Quelques heures seulement après la signature solennelle de l’accord de paix entre la République démocratique du Congo (RDC) et le Rwanda, le président américain Donald Trump a lancé un avertissement ferme, ce vendredi 27 juin. Depuis Washington, il a prévenu que toute tentative de remettre en cause ce compromis historique rencontrerait une opposition directe des États-Unis.
La cérémonie s’est déroulée dans l’aile Ouest de la Maison-Blanche, en présence de Thérèse Kayikwamba pour la RDC et d’Olivier Nduhungirehe pour le Rwanda. Couvert par les médias internationaux, cet événement marque la volonté américaine de garantir une stabilité durable dans la région des Grands Lacs.
Dans une brève allocution après la signature, Donald Trump a martelé son engagement :
« Nous exercerons une forte pression pour que cet accord soit respecté. Quiconque tentera de le violer aura les États-Unis en face. Notre objectif est d’éviter un nouveau conflit.

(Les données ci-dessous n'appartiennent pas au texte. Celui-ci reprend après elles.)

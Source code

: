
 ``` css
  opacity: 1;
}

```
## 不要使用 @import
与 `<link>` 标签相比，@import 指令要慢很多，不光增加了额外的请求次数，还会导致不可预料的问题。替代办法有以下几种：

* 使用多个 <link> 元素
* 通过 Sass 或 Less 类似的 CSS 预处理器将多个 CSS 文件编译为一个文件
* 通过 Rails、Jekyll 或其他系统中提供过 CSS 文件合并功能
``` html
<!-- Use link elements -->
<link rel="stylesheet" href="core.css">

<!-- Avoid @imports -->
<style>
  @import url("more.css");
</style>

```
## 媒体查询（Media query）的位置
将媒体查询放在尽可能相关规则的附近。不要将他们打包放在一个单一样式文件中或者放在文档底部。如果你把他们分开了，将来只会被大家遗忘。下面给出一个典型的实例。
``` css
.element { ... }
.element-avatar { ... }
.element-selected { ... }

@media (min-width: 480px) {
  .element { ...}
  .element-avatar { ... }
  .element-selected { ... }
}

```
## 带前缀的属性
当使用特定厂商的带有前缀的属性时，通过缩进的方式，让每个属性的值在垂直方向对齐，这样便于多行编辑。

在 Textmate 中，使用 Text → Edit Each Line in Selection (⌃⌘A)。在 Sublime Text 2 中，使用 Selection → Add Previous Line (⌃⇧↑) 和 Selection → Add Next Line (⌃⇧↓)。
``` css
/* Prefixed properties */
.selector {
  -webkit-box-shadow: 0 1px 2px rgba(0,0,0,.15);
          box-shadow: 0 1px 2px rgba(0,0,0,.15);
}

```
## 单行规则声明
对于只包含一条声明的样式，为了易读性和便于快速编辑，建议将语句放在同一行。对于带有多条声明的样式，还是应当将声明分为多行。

Chacun doit en prendre conscience », a-t-il affirmé, répondant à une question de la presse lors de l’accueil des deux délégations à la Maison-Blanche.
Parrainé par le secrétaire d’État Marco Rubio, ce texte vise à réduire les tensions latentes entre Kigali et Kinshasa. Il s’inscrit dans le prolongement de la Déclaration de principes du 25 avril 2025 et répond aux attentes majeures de la partie congolaise : garantir l’inviolabilité des frontières, procéder au désarmement des groupes rebelles et rétablir la paix dans l’Est du pays.
L’accord stipule notamment le respect total de l’intégrité territoriale de la RDC, l’interdiction de toute action hostile et la réaffirmation de la souveraineté nationale. Un pas de plus vers une paix que les populations de la région attendent depuis des décennies.